Fund Viewpoint – Give Me Five

Amid brutal market action and investor redemptions last year, total assets under management by US mutual funds shrank 35 percent to $5.13 trillion. Fidelity Investments, one of the leading mutual fund managers in the country, was the worst hit as investors pulled more than $40 billion from its stock and bond funds. Assets under management at Franklin Resources and Legg Mason also took hits, declining by $21.5 billion and $21 billion, respectively. Together, the three companies accounted for 43 percent of the record $194 billion in withdrawals.

As plunging assets under management have cut into fee income, job cuts have continued apace, primarily among back-end support positions. Fund management teams have largely been spared from the carnage, but if 2008 was the year of fund re-openings, 2009 could be the year of fund consolidations if the markets don’t improve markedly.

Many families offer funds with high degrees of overlap in mission and mandate, which could force fund mergers to better realize economies of scale by reducing staff.

Two developments could revolutionize the mutual fund industry, one for the better and one for the worse. Putnam Investments launched a line of target funds that aim to produce set returns on an annualized basis, rather than focusing on target dates. Putnam hopes its Absolute Target Return funds will generate 1, 3, 5 or 7 percent returns over and above the Merrill Lynch US Treasury Bill Index.

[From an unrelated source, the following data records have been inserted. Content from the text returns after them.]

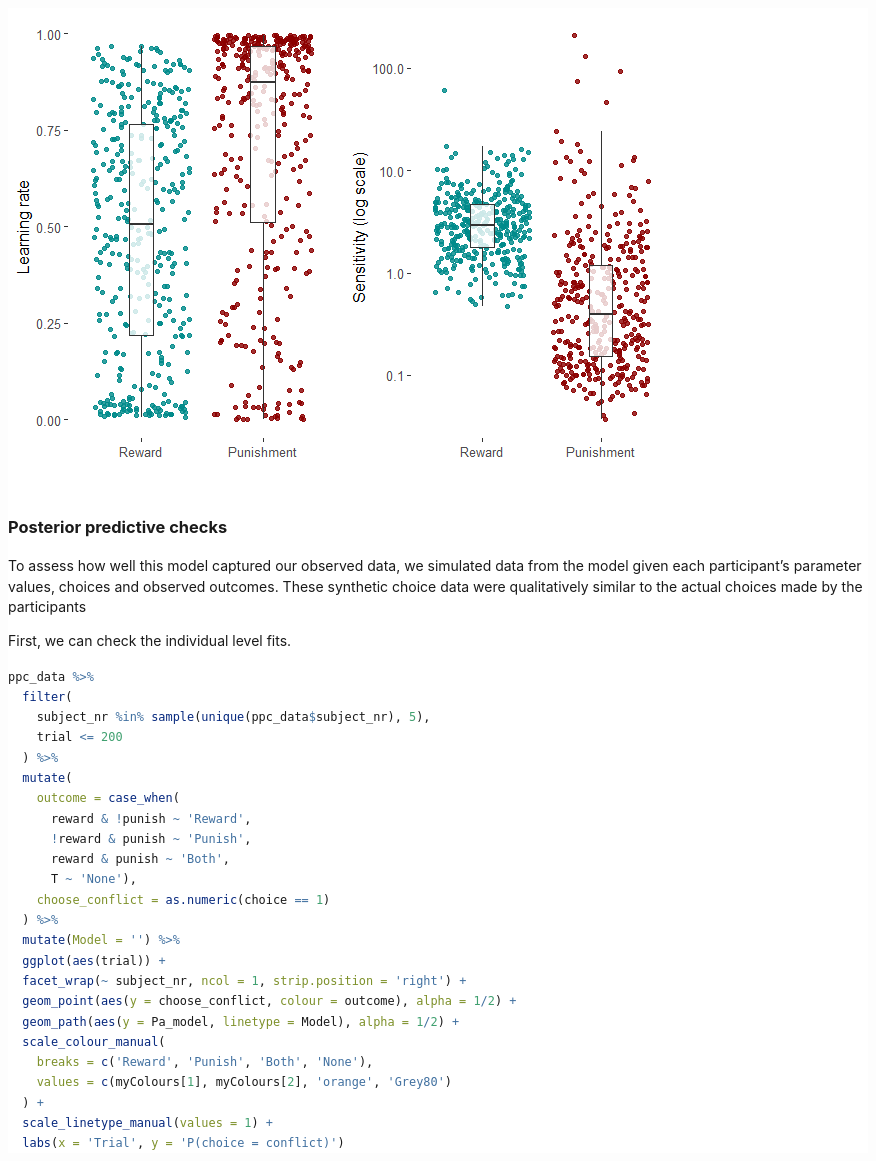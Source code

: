 ![](For-Analysis_demo/figure-gfm/unnamed-chunk-16-1.png)

### Posterior predictive checks

To assess how well this model captured our observed data, we simulated
data from the model given each participant’s parameter values, choices
and observed outcomes. These synthetic choice data were qualitatively
similar to the actual choices made by the participants

First, we can check the individual level fits.

``` r
ppc_data %>% 
  filter(
    subject_nr %in% sample(unique(ppc_data$subject_nr), 5),
    trial <= 200
  ) %>% 
  mutate(
    outcome = case_when(
      reward & !punish ~ 'Reward',
      !reward & punish ~ 'Punish',
      reward & punish ~ 'Both',
      T ~ 'None'),
    choose_conflict = as.numeric(choice == 1)  
  ) %>% 
  mutate(Model = '') %>% 
  ggplot(aes(trial)) + 
  facet_wrap(~ subject_nr, ncol = 1, strip.position = 'right') + 
  geom_point(aes(y = choose_conflict, colour = outcome), alpha = 1/2) + 
  geom_path(aes(y = Pa_model, linetype = Model), alpha = 1/2) + 
  scale_colour_manual(
    breaks = c('Reward', 'Punish', 'Both', 'None'),
    values = c(myColours[1], myColours[2], 'orange', 'Grey80')
  ) +
  scale_linetype_manual(values = 1) + 
  labs(x = 'Trial', y = 'P(choice = conflict)')
```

The four offerings will be run as funds-of-funds. Utilizing other funds offered by Putnam, they’ll essentially have go-anywhere mandates with a high degree of flexibility. The funds will be managed based on strategies Putnam has been using in some of its institutional products for the past decade.

These strategies, commonly used in hedge funds, might not translate into the more closely regulated mutual fund industry. But these could be attractive options for investors, particularly those nearing retirement.

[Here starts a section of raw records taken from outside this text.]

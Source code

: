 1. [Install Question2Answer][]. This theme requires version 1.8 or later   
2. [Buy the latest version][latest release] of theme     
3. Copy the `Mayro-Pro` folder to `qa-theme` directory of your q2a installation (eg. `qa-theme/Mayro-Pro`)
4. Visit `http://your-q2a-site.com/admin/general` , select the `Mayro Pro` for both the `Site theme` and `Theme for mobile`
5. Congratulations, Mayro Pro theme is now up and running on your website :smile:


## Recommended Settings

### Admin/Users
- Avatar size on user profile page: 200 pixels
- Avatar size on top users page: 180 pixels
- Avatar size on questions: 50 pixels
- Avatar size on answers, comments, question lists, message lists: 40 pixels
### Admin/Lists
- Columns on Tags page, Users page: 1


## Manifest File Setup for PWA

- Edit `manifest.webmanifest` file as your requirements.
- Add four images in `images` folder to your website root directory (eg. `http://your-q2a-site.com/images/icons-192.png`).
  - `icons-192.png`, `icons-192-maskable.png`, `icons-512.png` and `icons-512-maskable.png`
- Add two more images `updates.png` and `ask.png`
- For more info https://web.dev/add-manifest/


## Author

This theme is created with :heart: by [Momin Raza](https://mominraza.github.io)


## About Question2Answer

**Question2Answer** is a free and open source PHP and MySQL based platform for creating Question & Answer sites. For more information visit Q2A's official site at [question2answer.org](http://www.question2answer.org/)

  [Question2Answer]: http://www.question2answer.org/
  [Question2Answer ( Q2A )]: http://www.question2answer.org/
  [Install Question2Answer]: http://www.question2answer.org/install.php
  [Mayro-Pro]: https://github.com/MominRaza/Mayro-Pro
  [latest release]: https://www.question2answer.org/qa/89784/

And Grail Advisors is launching two actively managed exchange traded funds (ETF). The funds will be managed along the lines of two open-ended mutual funds that have been around for years and will share the same management teams.

The launch of actively managed ETFs has long been dogged by disclosure issues, with regulators typically demanding a higher degree of transparency than managers care to offer. The greater the disclosure, the greater the risk that other investors may try to piggyback on the firm’s trading strategy. Despite that, Grail has agreed to disclose its holdings on its website on a daily basis.

These offerings they will face the same pricing problems as other ETFs and closed-end funds, including the risk that they’ll trade at premiums or discounts to net asset values.

Vanguard Growth Equity (VGEQX) has jettisoned longtime subadvisor Turner Investment Partners in favor of Jennison Associates, which will oversee half of the fund’s $505 million in assets. The Scottish firm Baillie Gifford will manage the other half. Jennison has assigned Kathleen McCarragher, who successfully co-managed Vanguard Morgan Growth (VMRGX) and Jennison Growth (PJFAX), to run its portion. The fund’s expense ratio will decline from 0.72 percent to 0.60 percent, and the new manager’s buy-and-hold strategy and emphasis on fundamentals should generate more stable results than Turner’s more aggressive investment style.

What happens when a fund manager somehow contrives to own shares of AIG, Fannie Mae, Freddie Mac, Washington Mutual and Wachovia? These institutions may have been absorbed by stronger companies or propped up by the US government, but there was no such respite for Tim Cohen, the now former manager of Fidelity Growth & Income (FGRIX). Jim Catudal, who has managed Fidelity Stock Selector (FDSSX) since 2001, recently assumed the helm and is charged with righting the ship.